Hélène - Non, ça c'est un cliché alimenté soit par les ignorants, soit pas les Français qui manipulent l'opinion publique. C'est vrai, les droits de succession sont moins élevés ici et il n'existe pas d'impôt sur la fortune. Mais si ma motivation avait été purement fiscale, j'aurais choisi la Suisse. J'aime ses belles montagnes. Mais j'ai préféré votre pays. En fait, je n'ai pas eu l'impression d'avoir passé la frontière. J'ai un lien affectif avec la Belgique. J'y suis attachée car j'y ai des souches familiales qui datent d'avant la révolution française. Ici, je me sens chez moi et proche de votre esprit, celle de la monarchie à laquelle je suis si attachée, en tant que membre de la noblesse. Donc, non, je ne me considère pas du tout comme une expatriés ou, pire, une délinquante en cavale.

Comment a réagi votre entourage quand vous êtes partie?
Hélène - Les membres de notre famille sont larges d'esprit. Ils ont eux-mêmes des enfants qui voyagent. Ils ont donc très bien réagi. À moins que, par élégance, ils se soient abstenus de toute critique. Quant à mes anciennes connaissances, je n'étais plus là pour entendre leurs éventuels commentaires désagréables.

Pourtant, vos oreilles ont dû siffler…
Hélène - Me traiter de déserteuse, c'est lamentable et hypocrite. C'est surtout une occasion pour se créer une image de bien-pensant. Les donneurs de leçons autoproclamés sont à vomir. Je ne crois en rien à leur sincérité. En réalité, le climat en France est à la diabolisation des personnes sortant de la "normalité" chère à M. Hollande. Il y a de la mesquinerie, de la jalousie, voire de la haine envers les nantis. Ce qui m'indigne le plus, c'est que ce mépris confinant au racisme règne dans la tête de prétendus antiracistes.

Du racisme?
Hélène - Oui, c'est la gauche contre la noblesse. On a l'impression de revivre la révolution et d'entendre: "Que font donc ces nobles ici en République? Ils n'ont pas encore eu la tête coupée?" Non mais franchement, où est l'égalité quand on présente d'une part les méchants riches et, d'autre part, tous ceux qui doivent être aidés par l'État?

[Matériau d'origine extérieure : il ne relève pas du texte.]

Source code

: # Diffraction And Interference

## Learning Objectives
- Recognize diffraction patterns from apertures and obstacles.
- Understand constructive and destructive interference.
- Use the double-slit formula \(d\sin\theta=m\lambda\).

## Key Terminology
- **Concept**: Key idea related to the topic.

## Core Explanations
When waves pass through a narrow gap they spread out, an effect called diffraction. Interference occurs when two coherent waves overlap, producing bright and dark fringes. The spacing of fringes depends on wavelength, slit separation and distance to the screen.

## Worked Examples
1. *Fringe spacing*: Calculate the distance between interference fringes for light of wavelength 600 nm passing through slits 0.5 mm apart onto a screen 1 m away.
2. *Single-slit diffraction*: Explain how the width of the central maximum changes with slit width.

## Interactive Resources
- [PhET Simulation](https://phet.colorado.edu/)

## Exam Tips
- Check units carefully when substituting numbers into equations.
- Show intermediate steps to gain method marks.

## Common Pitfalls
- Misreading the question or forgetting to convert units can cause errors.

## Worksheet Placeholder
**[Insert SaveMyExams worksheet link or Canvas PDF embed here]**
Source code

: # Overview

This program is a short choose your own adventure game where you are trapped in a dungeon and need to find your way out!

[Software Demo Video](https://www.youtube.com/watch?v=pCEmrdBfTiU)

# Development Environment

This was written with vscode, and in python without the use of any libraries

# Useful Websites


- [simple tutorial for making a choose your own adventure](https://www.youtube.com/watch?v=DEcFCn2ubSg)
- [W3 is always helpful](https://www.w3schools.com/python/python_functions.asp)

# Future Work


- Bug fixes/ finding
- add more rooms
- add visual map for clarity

Vous visez le gouvernement de François Hollande?
Hélène - Absolument! Il fait preuve d'une incroyable hypocrisie. Il déforme la réalité pour masquer ses propres lacunes et incompétences. En plus, il dénie le droit pour tout un chacun de circuler librement en Europe et, par conséquent, il piétine le fondement même de l'Europe et de sa sacro-sainte république. Il faut être mû par un esprit socialo-communiste carrément totalitaire pour prétendre nous retenir à l'intérieur d'un territoire. Le résultat, c'est que ce gouvernement est en train de vider la France de ses forces vives et de toute émulation. Il détruit la motivation et les espoirs d'une partie de la population. Il est temps de donner un électrochoc à ce gouvernement avant qu'il ne tue toutes les poules aux œufs d'or. Les entrepreneurs qui restent en France font preuve d'héroïsme, tant ils sont ponctionnés.

Les critiques adressées à Gérard Depardieu (le Premier ministre Jean-Marc Ayrault a qualifié son attitude de "minable"), vous les prenez pour vous aussi?
Hélène - Tous ceux qui s'en vont et qu'on traite de mauvais patriotes le prennent pour eux. Mais cette notion de patriotisme, à l'heure de l'Europe, relève du nationalisme étriqué. De toute façon, je ne me sens pas insultée quand ça vient de trop bas. Ayrault et son gouvernement perdent le contrôle de leurs nerfs par dépit. Forcément, ces départs à répétition de grandes fortunes, ça les ridiculise, ces socialistes. Quand Nicolas Sarkozy a perdu les élections, je me suis dis que la France était fichue et que j'avais vraiment bien fait de partir.

Vous savez que le Premier ministre belge est socialiste?
Hélène - Oui, mais j'ai l'impression que M. Di Rupo est plus intelligent et modéré. Il n'a pas envie de faire fuir ses compatriotes. Et même si certains membres de son gouvernement souhaitent un impôt sur la fortune, ce ne sera pas dans les mêmes proportions qu'en France. Moi, je suis d'accord de payer si c'est raisonnable et en fonction de mes possibilités.

Vous revenez parfois en France?
Hélène - Oui, mais je n'aime pas trop y retourner. Pour moi, ce n'est plus chez moi, c'est une destination de vacances. Mais surtout, cela fait vibrer ma corde sensible: je suis triste pour la France dont j'admire tant le passé.